Saved entries
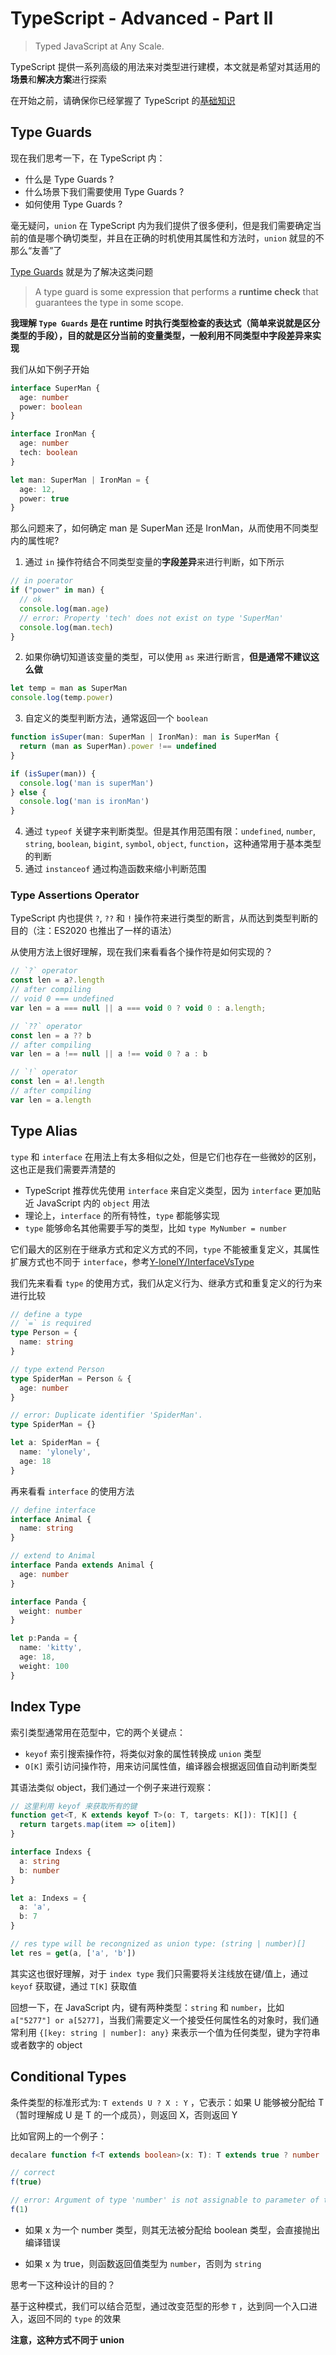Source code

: # TypeScript - Advanced - Part II

> Typed JavaScript at Any Scale.

TypeScript 提供一系列高级的用法来对类型进行建模，本文就是希望对其适用的**场景**和**解决方案**进行探索

在开始之前，请确保你已经掌握了 TypeScript 的[基础知识](./index,md)



## Type Guards

现在我们思考一下，在 TypeScript 内：

- 什么是 Type Guards ?
- 什么场景下我们需要使用 Type Guards ?
- 如何使用 Type Guards ?

毫无疑问，`union` 在 TypeScript 内为我们提供了很多便利，但是我们需要确定当前的值是哪个确切类型，并且在正确的时机使用其属性和方法时，`union` 就显的不那么“友善”了

[Type Guards](https://github.com/Y-lonelY/study-typescript/tree/master/advance/typeGuards.ts) 就是为了解决这类问题

> A type guard is some expression that performs a **runtime check** that guarantees the type in some scope.

**我理解 `Type Guards` 是在 runtime 时执行类型检查的表达式（简单来说就是区分类型的手段），目的就是区分当前的变量类型，一般利用不同类型中字段差异来实现**

我们从如下例子开始

```typescript
interface SuperMan {
  age: number
  power: boolean
}

interface IronMan {
  age: number
  tech: boolean
}

let man: SuperMan | IronMan = {
  age: 12,
  power: true
}
```

那么问题来了，如何确定 man 是 SuperMan 还是 IronMan，从而使用不同类型内的属性呢?

1. 通过 `in` 操作符结合不同类型变量的**字段差异**来进行判断，如下所示

```typescript
// in poerator
if ("power" in man) {
  // ok
  console.log(man.age)
  // error: Property 'tech' does not exist on type 'SuperMan'
  console.log(man.tech)
}
```

2. 如果你确切知道该变量的类型，可以使用 `as` 来进行断言，**但是通常不建议这么做**

```typescript
let temp = man as SuperMan
console.log(temp.power)
```

3. 自定义的类型判断方法，通常返回一个 `boolean` 

```typescript
function isSuper(man: SuperMan | IronMan): man is SuperMan {
  return (man as SuperMan).power !== undefined
}

if (isSuper(man)) {
  console.log('man is superMan')
} else {
  console.log('man is ironMan')
}
```

4. 通过 `typeof` 关键字来判断类型。但是其作用范围有限：`undefined`, `number`, `string`, `boolean`, `bigint`, `symbol`, `object`, `function`，这种通常用于基本类型的判断
5. 通过 `instanceof` 通过构造函数来缩小判断范围



### Type Assertions Operator

TypeScript 内也提供 `?`, `??` 和 `!` 操作符来进行类型的断言，从而达到类型判断的目的（注：ES2020 也推出了一样的语法）

从使用方法上很好理解，现在我们来看看各个操作符是如何实现的？

```typescript
// `?` operator
const len = a?.length
// after compiling
// void 0 === undefined
var len = a === null || a === void 0 ? void 0 : a.length;

// `??` operator
const len = a ?? b
// after compiling
var len = a !== null || a !== void 0 ? a : b

// `!` operator
const len = a!.length
// after compiling
var len = a.length
```



## Type Alias

`type` 和 `interface` 在用法上有太多相似之处，但是它们也存在一些微妙的区别，这也正是我们需要弄清楚的

- TypeScript 推荐优先使用 `interface` 来自定义类型，因为 `interface` 更加贴近 JavaScript 内的 `object` 用法
- 理论上，`interface` 的所有特性，`type` 都能够实现
- `type` 能够命名其他需要手写的类型，比如 `type MyNumber = number`

它们最大的区别在于继承方式和定义方式的不同，`type` 不能被重复定义，其属性扩展方式也不同于 `interface`，参考[Y-lonelY/InterfaceVsType](https://github.com/Y-lonelY/study-typescript/blob/master/advance/interfaceVsType.ts)

我们先来看看 `type` 的使用方式，我们从定义行为、继承方式和重复定义的行为来进行比较

```typescript
// define a type
// `=` is required
type Person = {
  name: string
}

// type extend Person
type SpiderMan = Person & {
  age: number
}

// error: Duplicate identifier 'SpiderMan'.
type SpiderMan = {}

let a: SpiderMan = {
  name: 'ylonely',
  age: 18
}
```

再来看看 `interface` 的使用方法

```typescript
// define interface
interface Animal {
  name: string
}

// extend to Animal
interface Panda extends Animal {
  age: number
}

interface Panda {
  weight: number
}

let p:Panda = {
  name: 'kitty',
  age: 18,
  weight: 100
}
```



## Index Type

索引类型通常用在范型中，它的两个关键点：

- `keyof` 索引搜索操作符，将类似对象的属性转换成 `union` 类型
- `O[K]` 索引访问操作符，用来访问属性值，编译器会根据返回值自动判断类型

其语法类似 object，我们通过一个例子来进行观察：

```typescript
// 这里利用 keyof 来获取所有的键
function get<T, K extends keyof T>(o: T, targets: K[]): T[K][] {
  return targets.map(item => o[item])
}

interface Indexs {
  a: string
  b: number
}

let a: Indexs = {
  a: 'a',
  b: 7
}

// res type will be recongnized as union type: (string | number)[]
let res = get(a, ['a', 'b'])
```

其实这也很好理解，对于 `index type` 我们只需要将关注线放在键/值上，通过 `keyof` 获取键，通过 `T[K]` 获取值

回想一下，在 JavaScript 内，键有两种类型：`string` 和 `number`，比如 `a["5277"] or a[5277]`，当我们需要定义一个接受任何属性名的对象时，我们通常利用 `{[key: string | number]: any}` 来表示一个值为任何类型，键为字符串或者数字的 object



## Conditional Types

条件类型的标准形式为: `T extends U ? X : Y` ，它表示：如果 U 能够被分配给 T（暂时理解成 U 是 T 的一个成员），则返回 X，否则返回 Y

比如官网上的一个例子：

```typescript
decalare function f<T extends boolean>(x: T): T extends true ? number : string

// correct
f(true)

// error: Argument of type 'number' is not assignable to parameter of type 'boolean'.
f(1)
```

- 如果 x 为一个 number 类型，则其无法被分配给 boolean 类型，会直接抛出编译错误

- 如果 x 为 true，则函数返回值类型为 `number`，否则为 `string`

思考一下这种设计的目的？

基于这种模式，我们可以结合范型，通过改变范型的形参 `T` ，达到同一个入口进入，返回不同的 `type` 的效果

**注意，这种方式不同于 union**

* Your objective
Strip the images and return the remaining data exactly.

* Result of the exercise
Source code

: # TypeScript - Advanced - Part II

> Typed JavaScript at Any Scale.

TypeScript 提供一系列高级的用法来对类型进行建模，本文就是希望对其适用的**场景**和**解决方案**进行探索

在开始之前，请确保你已经掌握了 TypeScript 的[基础知识](./index,md)



## Type Guards

现在我们思考一下，在 TypeScript 内：

- 什么是 Type Guards ?
- 什么场景下我们需要使用 Type Guards ?
- 如何使用 Type Guards ?

毫无疑问，`union` 在 TypeScript 内为我们提供了很多便利，但是我们需要确定当前的值是哪个确切类型，并且在正确的时机使用其属性和方法时，`union` 就显的不那么“友善”了

[Type Guards](https://github.com/Y-lonelY/study-typescript/tree/master/advance/typeGuards.ts) 就是为了解决这类问题

> A type guard is some expression that performs a **runtime check** that guarantees the type in some scope.

**我理解 `Type Guards` 是在 runtime 时执行类型检查的表达式（简单来说就是区分类型的手段），目的就是区分当前的变量类型，一般利用不同类型中字段差异来实现**

我们从如下例子开始

```typescript
interface SuperMan {
  age: number
  power: boolean
}

interface IronMan {
  age: number
  tech: boolean
}

let man: SuperMan | IronMan = {
  age: 12,
  power: true
}
```

那么问题来了，如何确定 man 是 SuperMan 还是 IronMan，从而使用不同类型内的属性呢?

1. 通过 `in` 操作符结合不同类型变量的**字段差异**来进行判断，如下所示

```typescript
// in poerator
if ("power" in man) {
  // ok
  console.log(man.age)
  // error: Property 'tech' does not exist on type 'SuperMan'
  console.log(man.tech)
}
```

2. 如果你确切知道该变量的类型，可以使用 `as` 来进行断言，**但是通常不建议这么做**

```typescript
let temp = man as SuperMan
console.log(temp.power)
```

3. 自定义的类型判断方法，通常返回一个 `boolean` 

```typescript
function isSuper(man: SuperMan | IronMan): man is SuperMan {
  return (man as SuperMan).power !== undefined
}

if (isSuper(man)) {
  console.log('man is superMan')
} else {
  console.log('man is ironMan')
}
```

4. 通过 `typeof` 关键字来判断类型。但是其作用范围有限：`undefined`, `number`, `string`, `boolean`, `bigint`, `symbol`, `object`, `function`，这种通常用于基本类型的判断
5. 通过 `instanceof` 通过构造函数来缩小判断范围



### Type Assertions Operator

TypeScript 内也提供 `?`, `??` 和 `!` 操作符来进行类型的断言，从而达到类型判断的目的（注：ES2020 也推出了一样的语法）

从使用方法上很好理解，现在我们来看看各个操作符是如何实现的？

```typescript
// `?` operator
const len = a?.length
// after compiling
// void 0 === undefined
var len = a === null || a === void 0 ? void 0 : a.length;

// `??` operator
const len = a ?? b
// after compiling
var len = a !== null || a !== void 0 ? a : b

// `!` operator
const len = a!.length
// after compiling
var len = a.length
```



## Type Alias

`type` 和 `interface` 在用法上有太多相似之处，但是它们也存在一些微妙的区别，这也正是我们需要弄清楚的

- TypeScript 推荐优先使用 `interface` 来自定义类型，因为 `interface` 更加贴近 JavaScript 内的 `object` 用法
- 理论上，`interface` 的所有特性，`type` 都能够实现
- `type` 能够命名其他需要手写的类型，比如 `type MyNumber = number`

它们最大的区别在于继承方式和定义方式的不同，`type` 不能被重复定义，其属性扩展方式也不同于 `interface`，参考[Y-lonelY/InterfaceVsType](https://github.com/Y-lonelY/study-typescript/blob/master/advance/interfaceVsType.ts)

我们先来看看 `type` 的使用方式，我们从定义行为、继承方式和重复定义的行为来进行比较

```typescript
// define a type
// `=` is required
type Person = {
  name: string
}

// type extend Person
type SpiderMan = Person & {
  age: number
}

// error: Duplicate identifier 'SpiderMan'.
type SpiderMan = {}

let a: SpiderMan = {
  name: 'ylonely',
  age: 18
}
```

再来看看 `interface` 的使用方法

```typescript
// define interface
interface Animal {
  name: string
}

// extend to Animal
interface Panda extends Animal {
  age: number
}

interface Panda {
  weight: number
}

let p:Panda = {
  name: 'kitty',
  age: 18,
  weight: 100
}
```



## Index Type

索引类型通常用在范型中，它的两个关键点：

- `keyof` 索引搜索操作符，将类似对象的属性转换成 `union` 类型
- `O[K]` 索引访问操作符，用来访问属性值，编译器会根据返回值自动判断类型

其语法类似 object，我们通过一个例子来进行观察：

```typescript
// 这里利用 keyof 来获取所有的键
function get<T, K extends keyof T>(o: T, targets: K[]): T[K][] {
  return targets.map(item => o[item])
}

interface Indexs {
  a: string
  b: number
}

let a: Indexs = {
  a: 'a',
  b: 7
}

// res type will be recongnized as union type: (string | number)[]
let res = get(a, ['a', 'b'])
```

其实这也很好理解，对于 `index type` 我们只需要将关注线放在键/值上，通过 `keyof` 获取键，通过 `T[K]` 获取值

回想一下，在 JavaScript 内，键有两种类型：`string` 和 `number`，比如 `a["5277"] or a[5277]`，当我们需要定义一个接受任何属性名的对象时，我们通常利用 `{[key: string | number]: any}` 来表示一个值为任何类型，键为字符串或者数字的 object



## Conditional Types

条件类型的标准形式为: `T extends U ? X : Y` ，它表示：如果 U 能够被分配给 T（暂时理解成 U 是 T 的一个成员），则返回 X，否则返回 Y

比如官网上的一个例子：

```typescript
decalare function f<T extends boolean>(x: T): T extends true ? number : string

// correct
f(true)

// error: Argument of type 'number' is not assignable to parameter of type 'boolean'.
f(1)
```

- 如果 x 为一个 number 类型，则其无法被分配给 boolean 类型，会直接抛出编译错误

- 如果 x 为 true，则函数返回值类型为 `number`，否则为 `string`

思考一下这种设计的目的？

基于这种模式，我们可以结合范型，通过改变范型的形参 `T` ，达到同一个入口进入，返回不同的 `type` 的效果

**注意，这种方式不同于 union**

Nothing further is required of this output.